HMRC will ensure that its AML-supervision work is captured in its business plan, and, as part of its programme to build capacity following its increase in funding, is reviewing its key performance indicators to ensure the organisation can demonstrate effective delivery of its core supervision obligation.

With the creation of OPBAS, the Government acknowledged that consistency across AML supervisors was important. The Committee recommends that it should go one stage further, by creating a supervisor of supervisors. The aim of this institution would be to ensure that there is consistency of supervision across all the AML supervisors, whether statutory or professional body. There is a strong case for this to be OPBAS, given it already has a role in the coordination of the professional body AML supervisors, and a role in information sharing. (Paragraph 111)

The Government should then also consider moving the supervisory responsibilities of HMRC to OPBAS. This would reduce fragmentation in the current supervisory landscape and allow HMRC to focus on its tax authority responsibilities.
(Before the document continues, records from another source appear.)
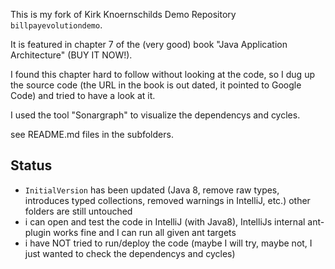 This is my fork of Kirk Knoernschilds Demo Repository `billpayevolutiondemo`.

It is featured in chapter 7 of the (very good) book "Java Application Architecture" (BUY IT NOW!).

I found this chapter hard to follow without looking at the code, 
so I dug up the source code (the URL in the book is out dated, it pointed to Google Code)
and tried to have a look at it.

I used the tool "Sonargraph" to visualize the dependencys and cycles.

see README.md files in the subfolders.

## Status

* `InitialVersion` has been updated (Java 8, remove raw types, introduces typed collections, removed warnings in IntelliJ, etc.)
other folders are still untouched
* i can open and test the code in IntelliJ (with Java8), IntelliJs internal ant-plugin works fine and I can run all given ant targets
* i have NOT tried to run/deploy the code (maybe I will try, maybe not, I just wanted to check the dependencys and cycles)
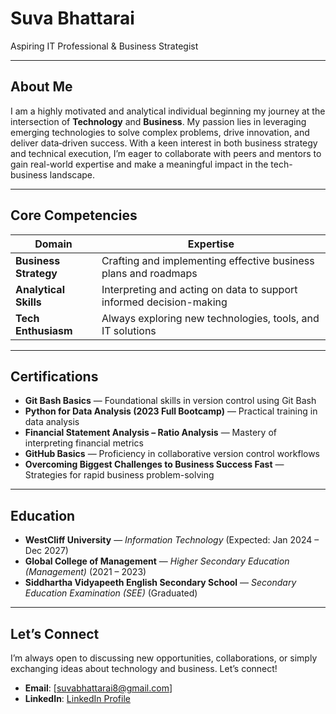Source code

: # Suva Bhattarai

Aspiring IT Professional & Business Strategist  

---

##  About Me

I am a highly motivated and analytical individual beginning my journey at the intersection of **Technology** and **Business**. My passion lies in leveraging emerging technologies to solve complex problems, drive innovation, and deliver data‑driven success. With a keen interest in both business strategy and technical execution, I’m eager to collaborate with peers and mentors to gain real-world expertise and make a meaningful impact in the tech-business landscape.

---

##  Core Competencies

| Domain              | Expertise                                                                 |
|---------------------|---------------------------------------------------------------------------|
| **Business Strategy** | Crafting and implementing effective business plans and roadmaps           |
| **Analytical Skills** | Interpreting and acting on data to support informed decision-making       |
| **Tech Enthusiasm**   | Always exploring new technologies, tools, and IT solutions                |

---

##  Certifications

- **Git Bash Basics** — Foundational skills in version control using Git Bash  
- **Python for Data Analysis (2023 Full Bootcamp)** — Practical training in data analysis  
- **Financial Statement Analysis – Ratio Analysis** — Mastery of interpreting financial metrics  
- **GitHub Basics** — Proficiency in collaborative version control workflows  
- **Overcoming Biggest Challenges to Business Success Fast** — Strategies for rapid business problem-solving  

---

##  Education

- **WestCliff University** — *Information Technology* (Expected: Jan 2024 – Dec 2027)  
- **Global College of Management** — *Higher Secondary Education (Management)* (2021 – 2023)  
- **Siddhartha Vidyapeeth English Secondary School** — *Secondary Education Examination (SEE)* (Graduated)

---

##  Let’s Connect

I’m always open to discussing new opportunities, collaborations, or simply exchanging ideas about technology and business. Let’s connect!

- **Email**: [suvabhattarai8@gmail.com]  
- **LinkedIn**: [LinkedIn Profile](https://www.linkedin.com)

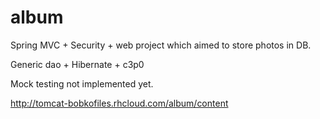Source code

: album
=====

Spring MVC + Security + web project which aimed to store photos in DB.

Generic dao + Hibernate + c3p0

Mock testing not implemented yet.

http://tomcat-bobkofiles.rhcloud.com/album/content
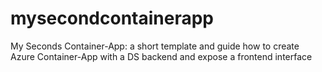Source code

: # mysecondcontainerapp
My Seconds Container-App: a short template and guide how to create Azure Container-App with a DS backend and expose a frontend interface
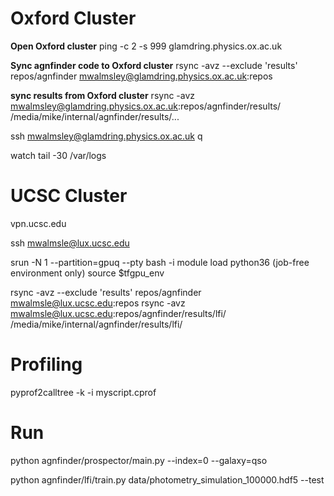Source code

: 
# Oxford Cluster

**Open Oxford cluster**
ping -c 2 -s 999 glamdring.physics.ox.ac.uk

**Sync agnfinder code to Oxford cluster**
rsync -avz --exclude 'results' repos/agnfinder mwalmsley@glamdring.physics.ox.ac.uk:repos

**sync results from Oxford cluster**
rsync -avz mwalmsley@glamdring.physics.ox.ac.uk:repos/agnfinder/results/ /media/mike/internal/agnfinder/results/...

ssh mwalmsley@glamdring.physics.ox.ac.uk
q

watch tail -30 /var/logs

# UCSC Cluster

vpn.ucsc.edu

ssh mwalmsle@lux.ucsc.edu

srun -N 1 --partition=gpuq  --pty bash -i
module load python36 (job-free environment only)
source $tfgpu_env

rsync -avz --exclude 'results' repos/agnfinder mwalmsle@lux.ucsc.edu:repos
rsync -avz mwalmsle@lux.ucsc.edu:repos/agnfinder/results/lfi/ /media/mike/internal/agnfinder/results/lfi/

# Profiling

pyprof2calltree -k -i myscript.cprof

# Run

python agnfinder/prospector/main.py --index=0 --galaxy=qso

python agnfinder/lfi/train.py data/photometry_simulation_100000.hdf5 --test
It would also mean that OPBAS could act as supervisor of last resort in the case of a failure of a professional body supervisor. The close relationship between OPBAS and the FCA, a fellow supervisor, would also be beneficial. (Paragraph 112)

OPBAS should be placed on a firmer statutory footing, more akin to the Financial Ombudsman Service, in having its own distinct identity protected under primary legislation. The Committee will monitor how OPBAS is working through regular evidence sessions. We will consider the funding model of OPBAS including the retention of penalties. (Paragraph 113)

OPBAS’ mandate as the supervisor of the professional body supervisors addresses the previous lack of accountability for the AML performance of these bodies. It ensures that, like the statutory supervisors, they are directly answerable to government and not just their members. The mandate also reflects the need to ensure consistently high standards across the professional body supervisors. The 2018 FATF Mutual Evaluation Report of the UK found that, while there was scope for improvement across the supervision regime, the greatest weaknesses were with the professional body supervisors. OPBAS’ initial assessments identified a range of weaknesses and OPBAS is now ensuring that the professional body supervisors implement action plans which effectively respond to these.5

OPBAS and HM Treasury will continue to work closely with statutory supervisors to ensure a strong, effective and collaborative regime. As noted in the response to paragraph 106 of the report, HM Treasury will send the Committee a report on HMRC’s role as an AML supervisor and its relationship with OPBAS by September 2019.

The Oversight of Professional Body Anti-Money Laundering and Counter Terrorist Financing Supervision Regulations 2017 place a requirement on HM Treasury to periodically carry out a review of the regulatory provision contained in the regulations and to publish a report setting out the conclusions of the review. The first report must be published before 26th June 2022.

Other issues

The resources to combat economic crime available to the private sector dwarf those currently available to the public sector. The private sector support to the public sector, provided either through direct payments or through undertaking tasks one might expect Government to undertake on AML, is therefore welcome. (Paragraph 124)

One significant issue is the maintenance of expertise in the public sector to undertake this work, considering the salaries available in the private sector. The Government and public sector bodies should consider whether there is the pay flexibility available to ensure that the appropriate skills are maintained. (Paragraph 125)

The Committee is also concerned that the Government may have not allocated enough resource to effectively marshal the private sector resources to achieve a ‘hostile environment’. The Economic Secretary confirmed that there is no cross-government assessment of public resources being brought to bear in this area. The Committee recommends that such an assessment is made, and that any potential funding shortfalls are rectified. (Paragraph 126)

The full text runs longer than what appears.